(Collection entries)
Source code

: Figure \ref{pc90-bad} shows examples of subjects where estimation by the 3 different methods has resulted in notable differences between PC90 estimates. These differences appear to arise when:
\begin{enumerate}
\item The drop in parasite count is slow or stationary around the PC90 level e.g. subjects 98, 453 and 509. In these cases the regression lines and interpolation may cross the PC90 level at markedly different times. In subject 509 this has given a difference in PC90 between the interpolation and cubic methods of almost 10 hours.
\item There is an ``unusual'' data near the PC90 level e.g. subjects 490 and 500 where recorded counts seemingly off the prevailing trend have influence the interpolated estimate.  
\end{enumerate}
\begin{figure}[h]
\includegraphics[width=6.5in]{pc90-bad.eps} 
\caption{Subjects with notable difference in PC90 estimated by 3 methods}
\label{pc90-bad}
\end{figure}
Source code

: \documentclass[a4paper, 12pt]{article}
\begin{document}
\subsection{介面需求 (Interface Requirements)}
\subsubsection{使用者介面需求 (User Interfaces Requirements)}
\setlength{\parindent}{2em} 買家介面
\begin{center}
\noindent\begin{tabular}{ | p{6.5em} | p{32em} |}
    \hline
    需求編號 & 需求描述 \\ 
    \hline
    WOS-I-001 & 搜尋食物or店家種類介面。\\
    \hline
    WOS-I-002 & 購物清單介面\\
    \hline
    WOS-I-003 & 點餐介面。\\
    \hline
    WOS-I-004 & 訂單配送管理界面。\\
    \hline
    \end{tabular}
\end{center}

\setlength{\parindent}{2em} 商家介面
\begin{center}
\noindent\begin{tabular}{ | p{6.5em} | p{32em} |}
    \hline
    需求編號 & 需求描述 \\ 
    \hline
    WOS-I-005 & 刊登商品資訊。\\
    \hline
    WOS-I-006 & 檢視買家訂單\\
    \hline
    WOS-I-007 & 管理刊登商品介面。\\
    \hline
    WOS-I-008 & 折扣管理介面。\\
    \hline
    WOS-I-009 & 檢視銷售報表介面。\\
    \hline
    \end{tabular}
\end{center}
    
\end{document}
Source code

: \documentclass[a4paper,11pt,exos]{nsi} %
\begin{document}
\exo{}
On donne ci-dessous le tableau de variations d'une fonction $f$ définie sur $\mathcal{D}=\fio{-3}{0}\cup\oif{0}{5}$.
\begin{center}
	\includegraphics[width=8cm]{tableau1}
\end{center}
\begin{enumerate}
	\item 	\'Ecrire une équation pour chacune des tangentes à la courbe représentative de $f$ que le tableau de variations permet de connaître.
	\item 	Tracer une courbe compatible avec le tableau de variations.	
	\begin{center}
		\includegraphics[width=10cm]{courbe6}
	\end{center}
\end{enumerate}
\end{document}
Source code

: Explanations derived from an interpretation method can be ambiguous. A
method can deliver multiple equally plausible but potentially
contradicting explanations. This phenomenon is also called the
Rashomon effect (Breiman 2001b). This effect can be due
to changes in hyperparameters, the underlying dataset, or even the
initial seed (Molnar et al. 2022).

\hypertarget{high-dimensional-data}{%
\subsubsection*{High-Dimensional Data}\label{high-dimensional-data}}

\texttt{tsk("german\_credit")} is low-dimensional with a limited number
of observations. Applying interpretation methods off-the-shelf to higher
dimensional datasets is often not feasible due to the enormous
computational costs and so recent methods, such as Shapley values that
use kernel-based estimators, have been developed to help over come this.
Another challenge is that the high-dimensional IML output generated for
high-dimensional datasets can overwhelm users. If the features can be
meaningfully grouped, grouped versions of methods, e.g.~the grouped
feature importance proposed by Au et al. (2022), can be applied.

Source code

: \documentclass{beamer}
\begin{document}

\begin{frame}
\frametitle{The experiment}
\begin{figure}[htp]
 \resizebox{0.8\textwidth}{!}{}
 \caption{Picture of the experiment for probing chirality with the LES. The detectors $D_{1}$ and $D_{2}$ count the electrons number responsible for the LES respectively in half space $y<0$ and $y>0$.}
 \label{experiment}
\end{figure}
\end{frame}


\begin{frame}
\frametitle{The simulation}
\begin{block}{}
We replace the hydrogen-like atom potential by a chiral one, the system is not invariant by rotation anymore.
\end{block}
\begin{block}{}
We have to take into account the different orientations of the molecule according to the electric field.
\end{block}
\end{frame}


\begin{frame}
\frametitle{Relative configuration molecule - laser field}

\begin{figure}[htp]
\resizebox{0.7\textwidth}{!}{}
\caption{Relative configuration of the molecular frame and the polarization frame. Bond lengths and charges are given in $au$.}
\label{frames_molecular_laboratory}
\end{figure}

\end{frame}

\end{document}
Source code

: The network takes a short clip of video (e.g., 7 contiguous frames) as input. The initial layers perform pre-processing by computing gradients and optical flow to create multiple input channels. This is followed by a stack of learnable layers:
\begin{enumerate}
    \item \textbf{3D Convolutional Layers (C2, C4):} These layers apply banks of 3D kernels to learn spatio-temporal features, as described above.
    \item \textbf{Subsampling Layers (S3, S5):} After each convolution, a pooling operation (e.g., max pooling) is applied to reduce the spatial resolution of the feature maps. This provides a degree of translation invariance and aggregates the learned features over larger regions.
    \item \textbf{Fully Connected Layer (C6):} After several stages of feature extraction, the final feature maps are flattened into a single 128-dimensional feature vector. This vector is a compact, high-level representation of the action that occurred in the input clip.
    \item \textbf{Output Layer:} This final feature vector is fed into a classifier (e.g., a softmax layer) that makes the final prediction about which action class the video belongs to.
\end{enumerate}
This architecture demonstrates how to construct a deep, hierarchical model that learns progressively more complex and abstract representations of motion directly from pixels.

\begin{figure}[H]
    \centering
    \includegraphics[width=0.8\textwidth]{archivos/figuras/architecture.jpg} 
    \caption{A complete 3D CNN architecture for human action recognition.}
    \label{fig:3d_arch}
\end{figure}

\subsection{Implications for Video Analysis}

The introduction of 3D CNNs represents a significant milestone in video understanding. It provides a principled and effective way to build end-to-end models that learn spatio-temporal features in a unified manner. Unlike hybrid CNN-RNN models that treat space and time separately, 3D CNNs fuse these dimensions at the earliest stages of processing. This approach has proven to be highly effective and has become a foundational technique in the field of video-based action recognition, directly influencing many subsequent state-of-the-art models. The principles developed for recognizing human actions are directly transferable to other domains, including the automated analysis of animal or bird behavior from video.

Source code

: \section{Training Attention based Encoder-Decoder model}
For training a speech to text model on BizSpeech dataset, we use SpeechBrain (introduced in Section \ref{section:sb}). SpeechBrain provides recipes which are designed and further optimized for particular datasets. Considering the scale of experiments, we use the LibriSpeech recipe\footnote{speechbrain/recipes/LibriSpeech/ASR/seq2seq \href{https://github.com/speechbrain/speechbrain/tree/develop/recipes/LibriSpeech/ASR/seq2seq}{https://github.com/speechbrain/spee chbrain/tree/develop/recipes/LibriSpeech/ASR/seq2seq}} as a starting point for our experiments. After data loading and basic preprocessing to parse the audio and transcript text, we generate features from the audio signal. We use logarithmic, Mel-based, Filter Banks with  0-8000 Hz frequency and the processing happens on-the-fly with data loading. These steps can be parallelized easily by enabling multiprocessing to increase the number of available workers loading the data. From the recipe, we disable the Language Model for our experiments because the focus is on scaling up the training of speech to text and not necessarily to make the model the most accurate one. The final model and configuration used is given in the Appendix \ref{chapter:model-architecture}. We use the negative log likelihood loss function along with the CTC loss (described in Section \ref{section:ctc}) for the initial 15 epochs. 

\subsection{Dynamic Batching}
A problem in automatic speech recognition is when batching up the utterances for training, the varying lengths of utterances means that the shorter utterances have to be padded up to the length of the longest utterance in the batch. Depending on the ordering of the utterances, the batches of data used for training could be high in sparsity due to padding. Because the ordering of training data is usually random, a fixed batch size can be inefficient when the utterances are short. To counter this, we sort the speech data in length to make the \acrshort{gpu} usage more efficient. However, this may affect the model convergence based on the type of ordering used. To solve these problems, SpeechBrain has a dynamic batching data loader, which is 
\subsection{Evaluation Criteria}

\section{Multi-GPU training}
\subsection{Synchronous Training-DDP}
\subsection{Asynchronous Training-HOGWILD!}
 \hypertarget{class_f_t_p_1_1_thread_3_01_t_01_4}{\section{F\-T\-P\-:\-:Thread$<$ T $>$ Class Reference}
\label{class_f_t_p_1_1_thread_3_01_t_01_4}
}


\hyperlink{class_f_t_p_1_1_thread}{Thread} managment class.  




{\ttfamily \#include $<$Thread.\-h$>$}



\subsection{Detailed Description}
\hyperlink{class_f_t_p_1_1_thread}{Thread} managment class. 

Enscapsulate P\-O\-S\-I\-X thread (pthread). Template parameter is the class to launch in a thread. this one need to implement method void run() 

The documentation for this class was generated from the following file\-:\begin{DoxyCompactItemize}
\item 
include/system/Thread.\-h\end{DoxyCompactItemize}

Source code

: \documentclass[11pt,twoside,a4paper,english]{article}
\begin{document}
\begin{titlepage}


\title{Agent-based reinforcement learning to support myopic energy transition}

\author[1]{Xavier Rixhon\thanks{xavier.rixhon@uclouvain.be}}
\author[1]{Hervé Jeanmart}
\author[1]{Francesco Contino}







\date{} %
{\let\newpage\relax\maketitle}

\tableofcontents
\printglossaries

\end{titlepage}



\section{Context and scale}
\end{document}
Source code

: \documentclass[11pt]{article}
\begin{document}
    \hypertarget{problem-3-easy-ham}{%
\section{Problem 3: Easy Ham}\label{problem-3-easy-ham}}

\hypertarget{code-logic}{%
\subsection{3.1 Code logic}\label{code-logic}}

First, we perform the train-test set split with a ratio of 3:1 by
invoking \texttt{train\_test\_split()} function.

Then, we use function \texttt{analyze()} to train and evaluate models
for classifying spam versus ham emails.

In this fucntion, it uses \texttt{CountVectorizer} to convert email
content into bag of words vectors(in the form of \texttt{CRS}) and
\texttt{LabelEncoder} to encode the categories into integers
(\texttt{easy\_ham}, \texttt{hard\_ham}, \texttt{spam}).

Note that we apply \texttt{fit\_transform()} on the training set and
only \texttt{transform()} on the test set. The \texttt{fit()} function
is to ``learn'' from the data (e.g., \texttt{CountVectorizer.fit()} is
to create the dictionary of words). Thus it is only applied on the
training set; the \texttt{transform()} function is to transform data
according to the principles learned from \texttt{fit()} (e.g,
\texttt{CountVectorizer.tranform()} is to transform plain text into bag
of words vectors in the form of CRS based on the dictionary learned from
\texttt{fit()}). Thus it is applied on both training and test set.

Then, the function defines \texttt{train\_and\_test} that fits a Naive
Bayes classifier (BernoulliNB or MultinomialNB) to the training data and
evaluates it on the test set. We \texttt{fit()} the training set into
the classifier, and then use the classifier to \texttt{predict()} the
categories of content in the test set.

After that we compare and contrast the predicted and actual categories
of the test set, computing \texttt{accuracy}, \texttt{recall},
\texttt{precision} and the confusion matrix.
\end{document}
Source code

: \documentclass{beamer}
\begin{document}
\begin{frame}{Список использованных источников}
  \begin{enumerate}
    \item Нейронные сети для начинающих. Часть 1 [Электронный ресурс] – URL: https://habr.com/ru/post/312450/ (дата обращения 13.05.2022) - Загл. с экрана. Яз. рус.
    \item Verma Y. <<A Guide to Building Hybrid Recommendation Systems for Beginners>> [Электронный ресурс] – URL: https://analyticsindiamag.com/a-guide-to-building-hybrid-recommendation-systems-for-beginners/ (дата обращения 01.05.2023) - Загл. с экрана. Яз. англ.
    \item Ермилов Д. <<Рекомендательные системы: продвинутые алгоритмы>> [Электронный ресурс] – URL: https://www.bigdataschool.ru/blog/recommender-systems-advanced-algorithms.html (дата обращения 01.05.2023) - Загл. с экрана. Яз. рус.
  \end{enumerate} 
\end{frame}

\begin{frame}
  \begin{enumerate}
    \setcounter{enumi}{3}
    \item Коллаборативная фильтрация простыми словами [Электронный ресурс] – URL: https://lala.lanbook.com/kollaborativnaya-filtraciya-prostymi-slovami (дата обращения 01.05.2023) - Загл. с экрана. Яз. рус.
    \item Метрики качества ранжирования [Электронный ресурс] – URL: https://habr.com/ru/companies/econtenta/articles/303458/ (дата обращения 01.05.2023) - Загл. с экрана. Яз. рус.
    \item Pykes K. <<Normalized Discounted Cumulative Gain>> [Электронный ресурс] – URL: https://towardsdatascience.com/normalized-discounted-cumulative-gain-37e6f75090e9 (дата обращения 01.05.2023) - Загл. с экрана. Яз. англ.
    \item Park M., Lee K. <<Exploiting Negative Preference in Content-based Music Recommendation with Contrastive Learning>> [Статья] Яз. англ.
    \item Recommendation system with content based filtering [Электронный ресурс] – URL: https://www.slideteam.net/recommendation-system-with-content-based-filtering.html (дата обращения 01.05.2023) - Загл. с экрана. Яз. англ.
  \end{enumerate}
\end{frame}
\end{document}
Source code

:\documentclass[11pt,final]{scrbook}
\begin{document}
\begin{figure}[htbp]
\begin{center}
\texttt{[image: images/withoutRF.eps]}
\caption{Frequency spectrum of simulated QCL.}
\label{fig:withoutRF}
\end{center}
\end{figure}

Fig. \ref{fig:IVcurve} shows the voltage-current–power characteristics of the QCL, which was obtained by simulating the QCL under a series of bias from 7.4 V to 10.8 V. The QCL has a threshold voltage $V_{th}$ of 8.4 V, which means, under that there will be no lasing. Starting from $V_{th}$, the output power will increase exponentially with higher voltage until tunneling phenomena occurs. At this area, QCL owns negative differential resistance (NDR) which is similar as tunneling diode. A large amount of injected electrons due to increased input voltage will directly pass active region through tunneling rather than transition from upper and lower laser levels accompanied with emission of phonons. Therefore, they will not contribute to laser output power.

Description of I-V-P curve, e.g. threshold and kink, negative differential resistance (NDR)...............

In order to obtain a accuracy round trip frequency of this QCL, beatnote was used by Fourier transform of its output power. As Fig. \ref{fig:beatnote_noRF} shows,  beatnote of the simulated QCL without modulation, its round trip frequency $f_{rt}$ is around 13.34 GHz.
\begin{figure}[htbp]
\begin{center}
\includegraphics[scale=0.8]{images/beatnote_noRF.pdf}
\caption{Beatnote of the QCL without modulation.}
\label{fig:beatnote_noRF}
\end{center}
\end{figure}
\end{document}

* [WHAT TO DO] Look through the entries above and work out how many lines contain the string "around". Give that number alone.

* [FINISHED EXERCISE] 2